Baremetal server provisioning fails: 'Failed to remove physical volume "/dev/sda4" from volume group "docker"' (will be fixed in Ubuntu 16.04)

Bug #1557972 reported by Artem Panchenko
8
This bug affects 1 person
Affects Status Importance Assigned to Milestone
Fuel for OpenStack
Confirmed
Medium
Fuel Sustaining
Mitaka
Won't Fix
Medium
Dmitry Guryanov

Bug Description

Fuel version info (9.0 liberty): http://paste.openstack.org/show/490653/

Environment deployment fails on baremetal servers, because one of slave nodes can't be provisioned:

2016-03-16 09:08:06 DEBUG [972] 4f67c00a-a262-43f7-a9e6-2d5b62e59f34: MC agent 'execute_shell_command', method 'execute', results:
{:sender=>"3",
 :statuscode=>0,
 :statusmsg=>"OK",
 :data=>
  {:stdout=>"",
   :stderr=>
    "Unexpected error\nUnexpected error while running command.\nCommand: vgremove -f docker\nExit code: 5\nStdout: ''\nStderr: 'File descriptor 3 (/run/lock/provision.lock) l
eaked on vgremove invocation. Parent PID 13459: /usr/bin/python2.7\\nFile descriptor 4 (/var/log/fuel-agent.log) leaked on vgremove invocation. Parent PID 13459: /usr/bin/pyt
hon2.7\\n Assertion failed: can\\'t _pv_write non-orphan PV (in VG #orphans_lvm2)\\n Failed to remove physical volume \"/dev/sda4\" from volume group \"docker\"\\n Volume
group \"docker\" not properly removed\\n'\n",
   :exit_code=>255}}
...
2016-03-16 09:08:06 ERROR [972] 4f67c00a-a262-43f7-a9e6-2d5b62e59f34: Provision command returned non zero exit code on node: 3
...
2016-03-16 09:11:55 DEBUG [972] Aborting provision. To many nodes failed: ["3"]

Step to reproduce:

1. Create cluster
2. Add baremetal nodes. Use servers which previously had Fuel master node (8.0 with docker) installed and their drives aren't wiped.
3. Deploy changes.

Expected result: cluster is deployed

Actual result: deployment fails

Revision history for this message
Artem Panchenko (apanchenko-8) wrote :
Dmitry Pyzhov (dpyzhov)
tags: added: feature-image-based
Changed in fuel:
status: New → Confirmed
Revision history for this message
Alexander Gordeev (a-gordeev) wrote :

Perhaps, it's a bug in lvm2 somewhere.

According to the logs, the order of removal is fine and proper. I have no idea how it could be 'not properly removed'.

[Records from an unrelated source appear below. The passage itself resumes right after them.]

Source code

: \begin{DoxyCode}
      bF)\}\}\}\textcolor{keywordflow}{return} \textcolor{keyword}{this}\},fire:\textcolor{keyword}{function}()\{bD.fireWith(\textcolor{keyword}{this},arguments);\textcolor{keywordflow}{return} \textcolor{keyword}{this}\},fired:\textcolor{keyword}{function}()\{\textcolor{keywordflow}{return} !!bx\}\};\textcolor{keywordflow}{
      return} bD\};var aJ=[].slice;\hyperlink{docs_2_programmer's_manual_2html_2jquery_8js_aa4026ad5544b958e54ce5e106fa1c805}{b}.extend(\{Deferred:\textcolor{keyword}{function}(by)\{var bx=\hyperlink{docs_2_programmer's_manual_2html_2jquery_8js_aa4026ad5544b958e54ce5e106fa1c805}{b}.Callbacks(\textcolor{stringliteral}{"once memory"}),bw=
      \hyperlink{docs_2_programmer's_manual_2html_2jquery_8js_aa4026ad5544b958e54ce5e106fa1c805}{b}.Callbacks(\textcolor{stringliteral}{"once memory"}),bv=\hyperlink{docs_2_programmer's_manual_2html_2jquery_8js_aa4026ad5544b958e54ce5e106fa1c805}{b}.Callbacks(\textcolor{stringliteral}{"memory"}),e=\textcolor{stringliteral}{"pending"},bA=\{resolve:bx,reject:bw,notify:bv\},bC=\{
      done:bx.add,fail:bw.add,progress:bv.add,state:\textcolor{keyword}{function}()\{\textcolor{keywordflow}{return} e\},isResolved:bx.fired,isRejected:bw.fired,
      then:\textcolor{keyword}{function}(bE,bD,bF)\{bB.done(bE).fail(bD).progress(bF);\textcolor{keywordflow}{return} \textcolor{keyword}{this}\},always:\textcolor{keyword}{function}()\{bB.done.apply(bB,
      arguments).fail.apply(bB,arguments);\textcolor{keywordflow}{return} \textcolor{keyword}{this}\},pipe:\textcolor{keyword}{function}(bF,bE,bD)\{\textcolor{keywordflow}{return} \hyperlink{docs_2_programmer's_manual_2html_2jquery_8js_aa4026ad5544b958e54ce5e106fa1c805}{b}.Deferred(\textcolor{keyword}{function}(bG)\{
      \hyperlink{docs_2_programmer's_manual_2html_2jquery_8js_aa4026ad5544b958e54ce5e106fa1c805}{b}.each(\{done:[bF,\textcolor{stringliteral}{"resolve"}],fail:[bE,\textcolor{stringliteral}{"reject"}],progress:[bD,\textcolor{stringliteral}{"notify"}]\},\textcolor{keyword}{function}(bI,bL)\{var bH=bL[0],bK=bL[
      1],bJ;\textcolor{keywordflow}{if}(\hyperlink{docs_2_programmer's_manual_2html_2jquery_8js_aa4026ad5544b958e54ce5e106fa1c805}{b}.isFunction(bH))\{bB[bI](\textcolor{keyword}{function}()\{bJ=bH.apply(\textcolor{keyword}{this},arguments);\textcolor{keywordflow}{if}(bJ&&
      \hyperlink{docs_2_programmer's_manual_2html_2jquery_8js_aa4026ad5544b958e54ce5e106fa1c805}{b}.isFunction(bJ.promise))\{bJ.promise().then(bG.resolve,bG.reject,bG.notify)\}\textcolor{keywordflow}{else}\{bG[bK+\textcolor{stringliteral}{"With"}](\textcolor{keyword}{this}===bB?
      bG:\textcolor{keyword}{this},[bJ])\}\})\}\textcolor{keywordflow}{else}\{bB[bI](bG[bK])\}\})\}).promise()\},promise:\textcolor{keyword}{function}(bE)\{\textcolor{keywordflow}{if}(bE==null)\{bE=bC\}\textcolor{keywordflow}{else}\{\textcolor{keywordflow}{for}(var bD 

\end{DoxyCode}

There was few logical volumes:

Found logical volumes: [{'path': '/dev/docker/docker-pool', 'uuid': 'bWtwfM-G6cH-YiVl-J2sB-UkxO-csZD-FfRaGR', 'vg': 'docker', 'name': 'docker-pool', 'size': 9588}, {'path': '/dev/os/root', 'uuid': 'Il94nB-3dZB-uGqa-64cG-2Xw0-QQ2r-Cy1tVV', 'vg': 'os', 'name': 'root', 'size': 10000}, {'path': '/dev/os/swap', 'uuid': 'juhGUi-jg27-oqZw-mO8n-ueaz-j2zY-LcahMp', 'vg': 'os', 'name': 'swap', 'size': 16064}, {'path': '/dev/os/var', 'uuid': 'GeoTnJ-afXF-00ZR-flJC-3d5c-uxSB-usUgWZ', 'vg': 'os', 'name': 'var', 'size': 362920}, {'path': '/dev/os/varlog', 'uuid': 'PvnaeU-Gq5o-8cKP-4zSh-Kett-2Ezb-dksDoG', 'vg': 'os', 'name': 'varlog', 'size': 544376}]

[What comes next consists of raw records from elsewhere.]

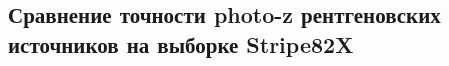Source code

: \documentclass[fleqn,usenatbib]{mnras}
\begin{document}



\clearpage

\subsection{Сравнение точности photo-z рентгеновских источников на выборке Stripe82X}\label{ssec:sota-comp}
\end{document}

They was removed one by one.

The last volume which was removed was os/varlog

  Found logical volumes: [{'path': '/dev/os/varlog', 'uuid': 'PvnaeU-Gq5o-8cKP-4zSh-Kett-2Ezb-dksDoG', 'vg': 'os', 'name': 'varlog', 'size': 544376}]
  [-] Trying to execute command: lvremove -f /dev/os/varlog

lvremove returned 0.

Once all logical volumes were removed, then fuel-agent started to remove volume group.

  Found volume groups: [{'size': 19996, 'name': 'docker', 'free': 19976, 'uuid': 'bjKXRo-dy2D-Skgv-Wrlx-bfEt-M2jX-mNldQ6'}, {'size': 933444, 'name': 'os', 'free': 933444, 'uuid': 'hq0V19-RtYh-UkjR-C2e5-gGXx-Lb43-cJft1p'}]

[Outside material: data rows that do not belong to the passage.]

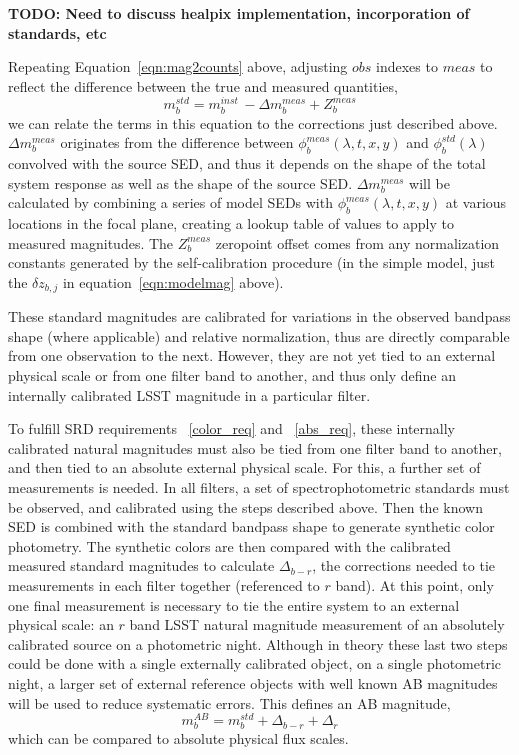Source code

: \documentclass[12pt,preprint]{aastex}
\begin{document}
{\bf TODO: Need to discuss healpix implementation, incorporation of standards, etc}

Repeating Equation~\ref{eqn:mag2counts} above, adjusting ${obs}$ indexes to ${meas}$ to 
reflect the difference between the true and measured quantities,
\begin{equation}
\label{eqn:magsFromCounts}
m_b^{std} = m_b^{inst} \, - \Delta m_b^{meas} + Z_b^{meas} 
\end{equation}
we can relate the terms in this equation to the corrections just
described above.  $\Delta m_b^{meas}$ originates from the difference
between $\phi_b^{meas}(\lambda,t,x,y)$ and $\phi_b^{std}(\lambda)$
convolved with the source SED, and thus it depends on the shape of the total
system response as well as the shape of the source SED. $\Delta
m_b^{meas}$ will be calculated by combining a series of model SEDs
with $\phi_b^{meas}(\lambda,t,x,y)$ at various locations in the focal
plane, creating a lookup table of values to apply to measured
magnitudes.  The $Z_b^{meas}$
zeropoint offset comes from any normalization constants generated by the 
self-calibration procedure (in the simple model, just the $\delta z_{b,j}$ in
equation~\ref{eqn:modelmag} above). 

These standard magnitudes are calibrated for variations in the
observed bandpass shape (where applicable) and relative normalization,
thus are directly comparable from one observation to the
next. However, they are not yet tied to an external physical scale or
from one filter band to another, and thus only define an internally
calibrated LSST magnitude in a particular filter.

To fulfill SRD requirements ~\ref{color_req} and ~\ref{abs_req}, these
internally calibrated natural magnitudes must also be tied from one filter
band to another, and then tied to an absolute external physical scale.
For this, a further set of measurements is needed. In all filters, a
set of spectrophotometric standards must be observed, and calibrated using
the steps described above. Then the known SED is combined with
the standard bandpass shape to generate synthetic color
photometry. The synthetic colors are then compared with the
calibrated measured standard magnitudes to calculate $\Delta_{b-r}$,
the corrections needed to tie measurements in each filter together
(referenced to $r$ band).  At this point, only one final measurement
is necessary to tie the entire system to an external physical scale:
an $r$ band LSST natural magnitude measurement of an absolutely
calibrated source on a photometric night. Although in theory these
last two steps could be done with a single externally calibrated
object, on a single photometric night, a larger set of external
reference objects with well known AB magnitudes will be used to reduce
systematic errors. This defines an AB magnitude,
\begin{equation}
\label{eqn:extmags}
m_b^{AB} = m_b^{std}  + \Delta_{b-r} + \Delta_r
\end{equation}
which can be compared to absolute physical flux scales. 
\end{document}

  Trying to execute command: vgremove -f docker

But, vgremove threw an error:

2016-03-16T09:07:10.214044+00:00 info: Command: vgremove -f docker
2016-03-16T09:07:10.214044+00:00 info: Exit code: 5
2016-03-16T09:07:10.214055+00:00 info: Stdout: ''
2016-03-16T09:07:10.214055+00:00 info: Stderr: 'File descriptor 3 (/run/lock/provision.lock) leaked on vgremove invocation. Parent PID 13459: /usr/bin/python2.7\nFile descriptor 4 (/var/log/fuel-agent.log) leaked on vgremove invocation. Parent PID 13459: /usr/bin/python2.7\n Assertion failed: can\'t _pv_write non-orphan PV (in VG #orphans_lvm2)\n Failed to remove physical volume "/dev/sda4" from volume group "docker"\n Volume group "docker" not properly removed\n

So, the bug doesn't seem to be related with python code itself.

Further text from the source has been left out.